Another story in the Legend of the 108 takes place some years after their successful rout of the pirates when the fleet encountered bad weather and—with no man abandoning another—the brothers drowned as one. The story of these sworn brothers is unforgettable.
Prior to the middle years of the Ming Dynasty (1368 - 1644), fishermen from Tanmen would travel to the Xisha Islands and Nansha Islands every winter to fish. Returning to their families in the summer, they left some homes and temples on the southern islands. Enough women traveled with them to settle the islands with rough thatched huts and coral brick houses. Like their cousins from the big island, they went fishing, built temples, and worked hard one generation after another. When the winds blow fierce and survival depends on the ability to trust the other men aboard your boat or nearby boats, the knowledge that they too pay homage to the Brothers at one of the many temples to them scattered along the coast of Tanmen are a form of spiritual sustenance and succor for the fishermen going out to sea and the families they leave on shore.
A more than 600-year-old ceremony
Dating back to the Ming Dynasty, there are three main parts to the 600-year-old Brothers Going to Sea Ritual: a sacrifice prior to setting sail, one after returning from a long voyage, and one during major festivals or when a ship arrives in a new area of the ocean.
Although the processes of these three rituals are all similar in that they offer meat, rice and alcohol as tribute to the 108 Brothers, burn joss and set off firecrackers, the ceremony which takes place prior to setting sail is the most important.

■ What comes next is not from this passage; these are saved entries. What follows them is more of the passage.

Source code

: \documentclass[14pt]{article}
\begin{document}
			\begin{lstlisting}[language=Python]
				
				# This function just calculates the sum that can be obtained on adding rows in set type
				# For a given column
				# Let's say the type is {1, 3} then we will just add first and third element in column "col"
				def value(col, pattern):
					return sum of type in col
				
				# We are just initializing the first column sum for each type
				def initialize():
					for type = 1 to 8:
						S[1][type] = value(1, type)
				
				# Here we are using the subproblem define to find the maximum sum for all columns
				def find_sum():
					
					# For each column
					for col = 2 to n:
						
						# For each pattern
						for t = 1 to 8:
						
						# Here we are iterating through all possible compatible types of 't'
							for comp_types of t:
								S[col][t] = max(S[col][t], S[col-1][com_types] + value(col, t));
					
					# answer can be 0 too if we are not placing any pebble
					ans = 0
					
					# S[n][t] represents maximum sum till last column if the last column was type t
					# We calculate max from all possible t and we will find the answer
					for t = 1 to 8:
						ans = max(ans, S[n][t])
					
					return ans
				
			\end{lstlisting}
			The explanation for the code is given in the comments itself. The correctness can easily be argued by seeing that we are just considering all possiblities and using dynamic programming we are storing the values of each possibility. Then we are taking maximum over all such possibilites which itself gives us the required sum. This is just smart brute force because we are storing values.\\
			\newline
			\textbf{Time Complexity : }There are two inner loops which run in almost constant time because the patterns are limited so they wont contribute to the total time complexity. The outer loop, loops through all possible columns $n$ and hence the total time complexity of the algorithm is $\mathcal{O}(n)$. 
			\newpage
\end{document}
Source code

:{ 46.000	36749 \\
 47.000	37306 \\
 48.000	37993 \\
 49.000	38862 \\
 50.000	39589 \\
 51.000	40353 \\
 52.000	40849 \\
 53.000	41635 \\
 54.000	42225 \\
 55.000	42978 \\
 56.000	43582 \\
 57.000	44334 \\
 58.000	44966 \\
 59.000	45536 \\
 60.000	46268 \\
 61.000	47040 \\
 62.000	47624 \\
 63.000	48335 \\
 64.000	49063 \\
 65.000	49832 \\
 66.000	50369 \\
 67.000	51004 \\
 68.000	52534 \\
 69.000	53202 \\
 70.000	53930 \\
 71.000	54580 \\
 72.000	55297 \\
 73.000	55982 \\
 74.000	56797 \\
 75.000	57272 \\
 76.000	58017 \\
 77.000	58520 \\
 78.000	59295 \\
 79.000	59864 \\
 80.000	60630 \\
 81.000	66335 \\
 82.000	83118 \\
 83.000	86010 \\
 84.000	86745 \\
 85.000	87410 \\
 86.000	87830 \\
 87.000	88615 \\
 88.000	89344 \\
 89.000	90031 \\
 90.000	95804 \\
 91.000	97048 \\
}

Held in Brother temples and on fishing boats, the captain prays to the "108 Brothers".
Now a unique part of Tanmen's maritime culture, the past few decades have seen the people of the region build or rebuild Brother temples in every village in order to commemorate these 108 sworn brothers who left behind not even so much as their names, and to recognize that "out on the ocean every man is a brother to every other man, and every man helps his brothers out".
In front of the Wenjiao Village Brothers Temple, a couplet expresses the desire for the Brothers to grant succor to any fisherman who is in danger. Offering wishes and blessings for a safe return, it also commemorates those who went out to sea and never came back.